Complications of primary tuberculosis

Atelectasis

Atelectasis occurs as a complication of tuberculosis pathology if treatment was carried out incorrectly or was not completed. Due to blockage of the bronchi, part of the lung collapses. The alveoli of the lung stick together, and air does not enter the affected part of the lung. Thus, the gas exchange process is disrupted, and symptoms of respiratory failure develop.

The severity of atelectasis directly depends on which parts of the bronchi are affected. If there is a blockage of the main bronchus, then gas exchange throughout the entire part of the lung is disrupted. If the patency of the small branches of the bronchi is impaired, then only one segment of the lung collapses. Metatuberculous changes are detected with atelectasis by the following symptoms:

• chest pain;
• attacks of shortness of breath;
• increased heart rate with decreased blood pressure;
• cyanosis of the skin.

To stop further pathological changes in the tissues of the lungs, it is necessary first of all to restore the patency of the bronchi.

Pneumosclerosis

Pneumosclerosis is one of the most severe residual changes of pulmonary tuberculosis. As a rule, it develops with advanced atelectasis: ventilation of the segment of the affected lung is impaired, as a result of which the lung tissue is replaced by connective tissue. Pneumosclerosis is often discovered after surgery on the lungs, scarring of the affected tissue.

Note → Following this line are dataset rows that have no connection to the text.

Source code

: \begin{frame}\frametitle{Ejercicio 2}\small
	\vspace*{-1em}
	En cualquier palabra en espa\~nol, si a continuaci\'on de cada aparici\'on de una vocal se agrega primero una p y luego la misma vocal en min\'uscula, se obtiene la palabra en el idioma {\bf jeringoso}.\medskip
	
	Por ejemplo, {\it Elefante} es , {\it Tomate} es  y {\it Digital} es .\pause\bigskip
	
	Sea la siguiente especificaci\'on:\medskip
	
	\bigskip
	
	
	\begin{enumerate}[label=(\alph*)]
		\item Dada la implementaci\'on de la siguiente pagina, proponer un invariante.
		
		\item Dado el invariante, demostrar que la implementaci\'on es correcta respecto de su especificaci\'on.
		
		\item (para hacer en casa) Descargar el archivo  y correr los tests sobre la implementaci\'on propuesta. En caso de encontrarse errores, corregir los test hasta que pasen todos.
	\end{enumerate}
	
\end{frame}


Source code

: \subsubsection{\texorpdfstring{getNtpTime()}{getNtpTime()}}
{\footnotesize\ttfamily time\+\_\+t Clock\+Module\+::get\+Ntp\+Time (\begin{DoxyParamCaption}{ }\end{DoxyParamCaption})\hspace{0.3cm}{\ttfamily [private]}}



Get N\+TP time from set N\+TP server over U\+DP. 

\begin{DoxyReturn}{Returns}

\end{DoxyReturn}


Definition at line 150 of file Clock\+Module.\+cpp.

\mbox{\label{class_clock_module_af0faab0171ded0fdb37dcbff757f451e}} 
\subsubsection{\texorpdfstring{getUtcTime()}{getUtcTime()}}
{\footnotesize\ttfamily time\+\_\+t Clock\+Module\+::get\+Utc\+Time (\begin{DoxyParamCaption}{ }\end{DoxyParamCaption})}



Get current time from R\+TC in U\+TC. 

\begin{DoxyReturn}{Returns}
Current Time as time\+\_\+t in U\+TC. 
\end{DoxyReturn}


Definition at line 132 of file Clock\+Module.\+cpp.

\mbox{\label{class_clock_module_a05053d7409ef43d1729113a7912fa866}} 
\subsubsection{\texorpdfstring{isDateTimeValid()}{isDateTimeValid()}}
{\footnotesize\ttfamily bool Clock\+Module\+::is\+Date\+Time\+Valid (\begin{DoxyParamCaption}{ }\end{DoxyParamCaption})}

Pneumosclerosis manifests itself with the same symptoms as atelectasis. The most important thing with such a complication is to prevent secondary infection, the formation of “honeycomb lung” or heart failure.

Fistulas

Fistulas as a complication of severe tuberculosis can be bronchial or thoracic. A fistula is a pathological channel connecting several points of the respiratory organs. How clearly a fistula will manifest itself clinically depends on its diameter and anatomical location.

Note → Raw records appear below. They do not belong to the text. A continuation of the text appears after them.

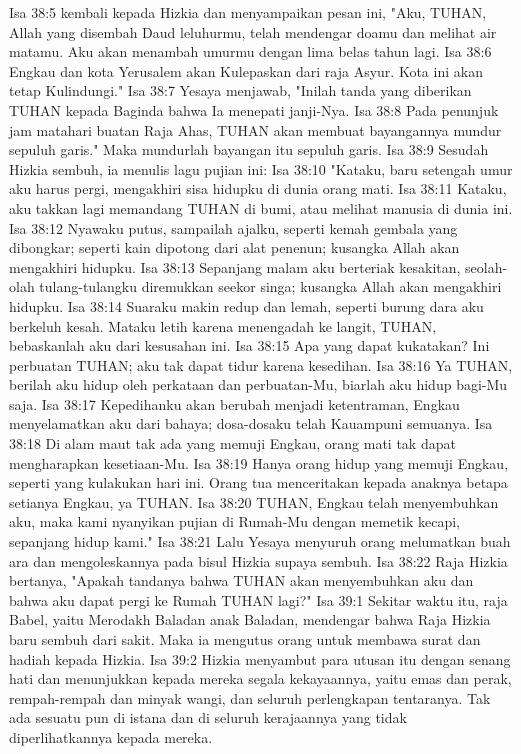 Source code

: Isa 38:5  kembali kepada Hizkia dan menyampaikan pesan ini, "Aku, TUHAN, Allah yang disembah Daud leluhurmu, telah mendengar doamu dan melihat air matamu. Aku akan menambah umurmu dengan lima belas tahun lagi.
Isa 38:6  Engkau dan kota Yerusalem akan Kulepaskan dari raja Asyur. Kota ini akan tetap Kulindungi."
Isa 38:7  Yesaya menjawab, "Inilah tanda yang diberikan TUHAN kepada Baginda bahwa Ia menepati janji-Nya.
Isa 38:8  Pada penunjuk jam matahari buatan Raja Ahas, TUHAN akan membuat bayangannya mundur sepuluh garis." Maka mundurlah bayangan itu sepuluh garis.
Isa 38:9  Sesudah Hizkia sembuh, ia menulis lagu pujian ini:
Isa 38:10  "Kataku, baru setengah umur aku harus pergi, mengakhiri sisa hidupku di dunia orang mati.
Isa 38:11  Kataku, aku takkan lagi memandang TUHAN di bumi, atau melihat manusia di dunia ini.
Isa 38:12  Nyawaku putus, sampailah ajalku, seperti kemah gembala yang dibongkar; seperti kain dipotong dari alat penenun; kusangka Allah akan mengakhiri hidupku.
Isa 38:13  Sepanjang malam aku berteriak kesakitan, seolah-olah tulang-tulangku diremukkan seekor singa; kusangka Allah akan mengakhiri hidupku.
Isa 38:14  Suaraku makin redup dan lemah, seperti burung dara aku berkeluh kesah. Mataku letih karena menengadah ke langit, TUHAN, bebaskanlah aku dari kesusahan ini.
Isa 38:15  Apa yang dapat kukatakan? Ini perbuatan TUHAN; aku tak dapat tidur karena kesedihan.
Isa 38:16  Ya TUHAN, berilah aku hidup oleh perkataan dan perbuatan-Mu, biarlah aku hidup bagi-Mu saja.
Isa 38:17  Kepedihanku akan berubah menjadi ketentraman, Engkau menyelamatkan aku dari bahaya; dosa-dosaku telah Kauampuni semuanya.
Isa 38:18  Di alam maut tak ada yang memuji Engkau, orang mati tak dapat mengharapkan kesetiaan-Mu.
Isa 38:19  Hanya orang hidup yang memuji Engkau, seperti yang kulakukan hari ini. Orang tua menceritakan kepada anaknya betapa setianya Engkau, ya TUHAN.
Isa 38:20  TUHAN, Engkau telah menyembuhkan aku, maka kami nyanyikan pujian di Rumah-Mu dengan memetik kecapi, sepanjang hidup kami."
Isa 38:21  Lalu Yesaya menyuruh orang melumatkan buah ara dan mengoleskannya pada bisul Hizkia supaya sembuh.
Isa 38:22  Raja Hizkia bertanya, "Apakah tandanya bahwa TUHAN akan menyembuhkan aku dan bahwa aku dapat pergi ke Rumah TUHAN lagi?"
Isa 39:1  Sekitar waktu itu, raja Babel, yaitu Merodakh Baladan anak Baladan, mendengar bahwa Raja Hizkia baru sembuh dari sakit. Maka ia mengutus orang untuk membawa surat dan hadiah kepada Hizkia.
Isa 39:2  Hizkia menyambut para utusan itu dengan senang hati dan menunjukkan kepada mereka segala kekayaannya, yaitu emas dan perak, rempah-rempah dan minyak wangi, dan seluruh perlengkapan tentaranya. Tak ada sesuatu pun di istana dan di seluruh kerajaannya yang tidak diperlihatkannya kepada mereka.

The presence and severity also plays a role inflammatory processes in the pleura, as well as the “age” of the fistula. Often such complications develop after surgery on the bronchi or lungs. Bronchopleural fistulas may not manifest themselves at all, or may make themselves felt only from time to time with bouts of dry cough with the release of a small amount of sputum.

Pneumothorax

This complication is considered more dangerous than the others, but it does not develop as often. It is usually caused by other respiratory diseases, in which the pleura, the inner lining of the lungs, becomes inflamed. is formed when the integrity of the pleura is violated, resulting in communication with the respiratory tract. Pneumothorax can be recognized by the following signs:

1. Sharp chest pain, preceded by sneezing, laughing, coughing, especially severe.
2. Dyspnea.
3. Attacks of weakness, cold sweat, rapid pulse, pale face.
4. Falling blood pressure, difficulty breathing.

Treatment of pneumothorax is carried out in a hospital setting; a delay in diagnosis and proper therapy can lead to the death of the patient.